* WHAT TO DO: Look through the records below, and whenever a line contains "Active", copy it.

Extracted records:
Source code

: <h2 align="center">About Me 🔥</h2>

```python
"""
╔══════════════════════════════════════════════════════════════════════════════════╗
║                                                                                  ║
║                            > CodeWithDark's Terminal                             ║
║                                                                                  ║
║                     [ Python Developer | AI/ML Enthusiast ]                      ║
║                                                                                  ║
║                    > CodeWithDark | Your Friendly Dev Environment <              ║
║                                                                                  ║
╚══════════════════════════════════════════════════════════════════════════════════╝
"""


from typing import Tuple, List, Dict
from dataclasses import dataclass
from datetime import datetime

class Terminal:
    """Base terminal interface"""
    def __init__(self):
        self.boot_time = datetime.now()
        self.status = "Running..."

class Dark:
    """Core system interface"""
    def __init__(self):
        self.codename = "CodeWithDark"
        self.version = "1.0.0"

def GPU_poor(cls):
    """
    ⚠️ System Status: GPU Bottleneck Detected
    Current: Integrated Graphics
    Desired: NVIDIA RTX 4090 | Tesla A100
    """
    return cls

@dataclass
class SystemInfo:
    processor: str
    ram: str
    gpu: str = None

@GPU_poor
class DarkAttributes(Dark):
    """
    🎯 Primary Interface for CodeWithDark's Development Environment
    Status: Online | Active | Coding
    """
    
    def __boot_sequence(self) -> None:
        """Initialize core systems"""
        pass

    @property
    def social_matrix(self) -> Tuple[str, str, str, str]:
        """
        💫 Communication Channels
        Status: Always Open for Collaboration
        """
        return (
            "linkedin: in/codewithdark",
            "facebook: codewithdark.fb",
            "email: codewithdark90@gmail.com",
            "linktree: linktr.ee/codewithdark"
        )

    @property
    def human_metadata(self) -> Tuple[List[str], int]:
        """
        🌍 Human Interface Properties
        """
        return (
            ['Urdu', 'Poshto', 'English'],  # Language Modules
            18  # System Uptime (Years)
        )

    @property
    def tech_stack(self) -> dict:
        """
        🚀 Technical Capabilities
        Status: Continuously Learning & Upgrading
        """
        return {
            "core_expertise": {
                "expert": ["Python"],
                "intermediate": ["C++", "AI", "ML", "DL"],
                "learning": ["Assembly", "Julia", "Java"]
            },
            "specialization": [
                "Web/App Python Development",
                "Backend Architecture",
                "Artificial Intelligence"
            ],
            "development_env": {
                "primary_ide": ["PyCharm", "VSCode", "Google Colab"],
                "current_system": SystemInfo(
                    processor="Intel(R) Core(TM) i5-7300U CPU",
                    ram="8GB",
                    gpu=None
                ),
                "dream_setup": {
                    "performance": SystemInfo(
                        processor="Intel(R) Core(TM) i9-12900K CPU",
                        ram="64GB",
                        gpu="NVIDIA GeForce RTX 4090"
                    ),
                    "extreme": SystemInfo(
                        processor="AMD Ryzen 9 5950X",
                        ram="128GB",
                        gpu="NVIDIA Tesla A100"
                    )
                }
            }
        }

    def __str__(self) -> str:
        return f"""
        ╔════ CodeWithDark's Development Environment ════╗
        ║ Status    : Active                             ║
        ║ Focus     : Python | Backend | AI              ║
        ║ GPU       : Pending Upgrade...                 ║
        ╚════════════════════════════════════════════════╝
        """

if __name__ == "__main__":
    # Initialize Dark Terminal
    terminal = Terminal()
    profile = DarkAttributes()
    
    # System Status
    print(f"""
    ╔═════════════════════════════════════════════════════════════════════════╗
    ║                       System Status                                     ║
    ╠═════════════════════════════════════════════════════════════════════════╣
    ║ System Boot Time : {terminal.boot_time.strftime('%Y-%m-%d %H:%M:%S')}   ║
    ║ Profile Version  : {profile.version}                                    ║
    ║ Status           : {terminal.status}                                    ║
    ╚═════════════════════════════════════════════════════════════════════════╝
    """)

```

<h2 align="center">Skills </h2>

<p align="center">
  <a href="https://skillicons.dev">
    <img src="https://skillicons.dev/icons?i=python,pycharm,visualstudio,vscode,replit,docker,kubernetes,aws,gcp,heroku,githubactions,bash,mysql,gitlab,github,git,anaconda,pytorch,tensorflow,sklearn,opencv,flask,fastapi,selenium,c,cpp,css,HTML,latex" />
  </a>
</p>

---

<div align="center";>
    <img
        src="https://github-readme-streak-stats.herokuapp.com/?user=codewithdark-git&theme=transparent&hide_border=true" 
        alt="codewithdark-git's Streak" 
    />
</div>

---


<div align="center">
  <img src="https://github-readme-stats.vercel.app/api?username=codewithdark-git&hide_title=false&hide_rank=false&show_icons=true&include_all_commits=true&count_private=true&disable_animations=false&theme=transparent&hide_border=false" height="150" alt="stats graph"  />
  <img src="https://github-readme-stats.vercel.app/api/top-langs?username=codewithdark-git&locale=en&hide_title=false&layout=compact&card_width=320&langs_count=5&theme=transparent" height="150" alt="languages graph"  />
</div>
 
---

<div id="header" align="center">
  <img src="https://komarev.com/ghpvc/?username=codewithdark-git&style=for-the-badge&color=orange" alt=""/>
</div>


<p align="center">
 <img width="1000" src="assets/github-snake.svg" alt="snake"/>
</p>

* REPLY TO THE TASK:
    Status: Online | Active | Coding
        ║ Status    : Active                             ║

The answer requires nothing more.